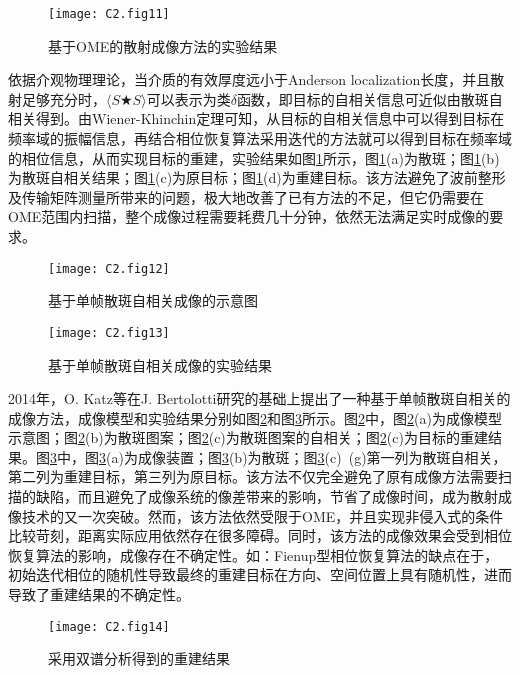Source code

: \begin{figure}[htp]
	\centering
	\texttt{[image: C2.fig11]}
	\caption{基于OME的散射成像方法的实验结果}
	\label{fig2:11}
\end{figure}

依据介观物理理论\cite{akkermans_mesoscopic_2007,goodman_speckle_2007}，当介质的有效厚度远小于Anderson localization长度，并且散射足够充分时，$\langle S\bigstar S \rangle$可以表示为类$\delta$函数\cite{bertolotti_non-invasive_2012}，即目标的自相关信息可近似由散斑自相关得到。由Wiener-Khinchin定理可知，从目标的自相关信息中可以得到目标在频率域的振幅信息，再结合相位恢复算法采用迭代的方法就可以得到目标在频率域的相位信息，从而实现目标的重建，实验结果如图\ref{fig2:11}所示\cite{bertolotti_non-invasive_2012}，图\ref{fig2:11}(a)为散斑；图\ref{fig2:11}(b)为散斑自相关结果；图\ref{fig2:11}(c)为原目标；图\ref{fig2:11}(d)为重建目标。该方法避免了波前整形及传输矩阵测量所带来的问题，极大地改善了已有方法的不足，但它仍需要在OME范围内扫描，整个成像过程需要耗费几十分钟，依然无法满足实时成像的要求。


\begin{figure}[htp]
	\centering
	\texttt{[image: C2.fig12]}
	\caption{基于单帧散斑自相关成像的示意图}
	\label{fig2:12}
\end{figure}
\begin{figure}[htp]
	\centering
	\texttt{[image: C2.fig13]}
	\caption{基于单帧散斑自相关成像的实验结果}
	\label{fig2:13}
\end{figure}
2014年，O. Katz等\cite{katz_non-invasive_2014}在J. Bertolotti研究的基础上提出了一种基于单帧散斑自相关的成像方法，成像模型和实验结果分别如图\ref{fig2:12}和图\ref{fig2:13}所示\cite{katz_non-invasive_2014}。图\ref{fig2:12}中，图\ref{fig2:12}(a)为成像模型示意图；图\ref{fig2:12}(b)为散斑图案；图\ref{fig2:12}(c)为散斑图案的自相关；图\ref{fig2:12}(c)为目标的重建结果。图\ref{fig2:13}中，图\ref{fig2:13}(a)为成像装置；图\ref{fig2:13}(b)为散斑；图\ref{fig2:13}(c)~(g)第一列为散斑自相关，第二列为重建目标，第三列为原目标。该方法不仅完全避免了原有成像方法需要扫描的缺陷，而且避免了成像系统的像差带来的影响，节省了成像时间，成为散射成像技术的又一次突破。然而，该方法依然受限于OME，并且实现非侵入式的条件比较苛刻，距离实际应用依然存在很多障碍。同时，该方法的成像效果会受到相位恢复算法的影响，成像存在不确定性。如：Fienup型相位恢复算法\cite{fienup_phase_1982,fienup_reconstruction_1978}的缺点在于，初始迭代相位的随机性导致最终的重建目标在方向、空间位置上具有随机性，进而导致了重建结果的不确定性。

\begin{figure}[htp]
	\centering
	\texttt{[image: C2.fig14]}
	\caption{采用双谱分析得到的重建结果}
	\label{fig2:14}
\end{figure}

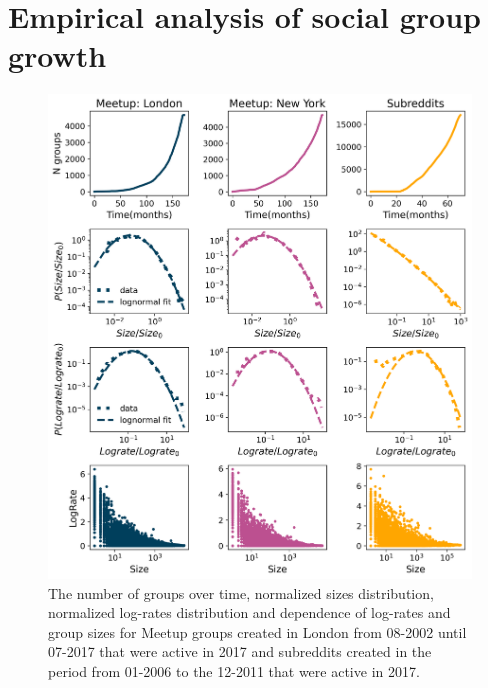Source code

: 
\section{Empirical analysis of social group growth \label{sec:emp}}
\begin{figure}[h!]
	\centering
	\includegraphics[width=0.8\linewidth]{Figures/figures/Fig2.png}
	\caption{The number of groups over time, normalized sizes distribution, normalized log-rates distribution and dependence of log-rates and group sizes for Meetup groups created in London from 08-2002 until 07-2017 that were active in 2017 and subreddits created in the period from 01-2006 to the  12-2011 that were active in 2017. }
	\label{fig:data1}
\end{figure}

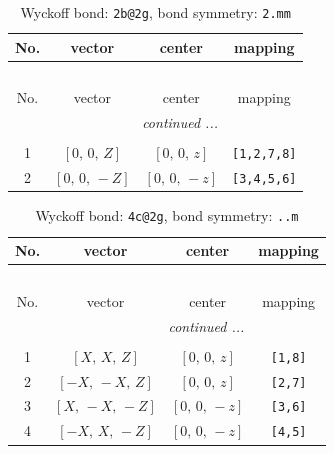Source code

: \documentclass[fleqn,8pt]{jsarticle}
\begin{document}
\renewcommand{\arraystretch}{1.2}
\begin{longtable}{cccc}
\caption{Wyckoff bond: {\tt 2b@2g}, bond symmetry: {\tt 2.mm}}
 \\
 \hline \hline
No. & vector & center & mapping \\ \hline \endfirsthead

\multicolumn{3}{l}{\tablename\ \thetable{}} \\
 \hline \hline
No. & vector & center & mapping \\ \hline \endhead

 \hline \hline
\multicolumn{3}{r}{\footnotesize\it continued ...} \\ \endfoot

 \hline \hline
\multicolumn{3}{r}{} \\ \endlastfoot

1 & $\left[ 0,\, 0,\, Z \right]$ & $\left[ 0,\, 0,\, z \right]$ & {\tt [1,2,7,8]} \\ \hline
2 & $\left[ 0,\, 0,\, - Z \right]$ & $\left[ 0,\, 0,\, - z \right]$ & {\tt [3,4,5,6]} \\
\end{longtable}
\renewcommand{\arraystretch}{1.2}
\begin{longtable}{cccc}
\caption{Wyckoff bond: {\tt 4c@2g}, bond symmetry: {\tt ..m}}
 \\
 \hline \hline
No. & vector & center & mapping \\ \hline \endfirsthead

\multicolumn{3}{l}{\tablename\ \thetable{}} \\
 \hline \hline
No. & vector & center & mapping \\ \hline \endhead

 \hline \hline
\multicolumn{3}{r}{\footnotesize\it continued ...} \\ \endfoot

 \hline \hline
\multicolumn{3}{r}{} \\ \endlastfoot

1 & $\left[ X,\, X,\, Z \right]$ & $\left[ 0,\, 0,\, z \right]$ & {\tt [1,8]} \\ \hline
2 & $\left[ - X,\, - X,\, Z \right]$ & $\left[ 0,\, 0,\, z \right]$ & {\tt [2,7]} \\ \hline
3 & $\left[ X,\, - X,\, - Z \right]$ & $\left[ 0,\, 0,\, - z \right]$ & {\tt [3,6]} \\ \hline
4 & $\left[ - X,\, X,\, - Z \right]$ & $\left[ 0,\, 0,\, - z \right]$ & {\tt [4,5]} \\
\end{longtable}
\end{document}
::::::
Starting at the line that contains "4 & $\left[ - X,\, X,\, - Z", copy each line exactly through the end of the listing above. Include that first line and the last one, and add nothing.

4 & $\left[ - X,\, X,\, - Z \right]$ & $\left[ 0,\, 0,\, - z \right]$ & {\tt [4,5]} \\
\end{longtable}
\end{document}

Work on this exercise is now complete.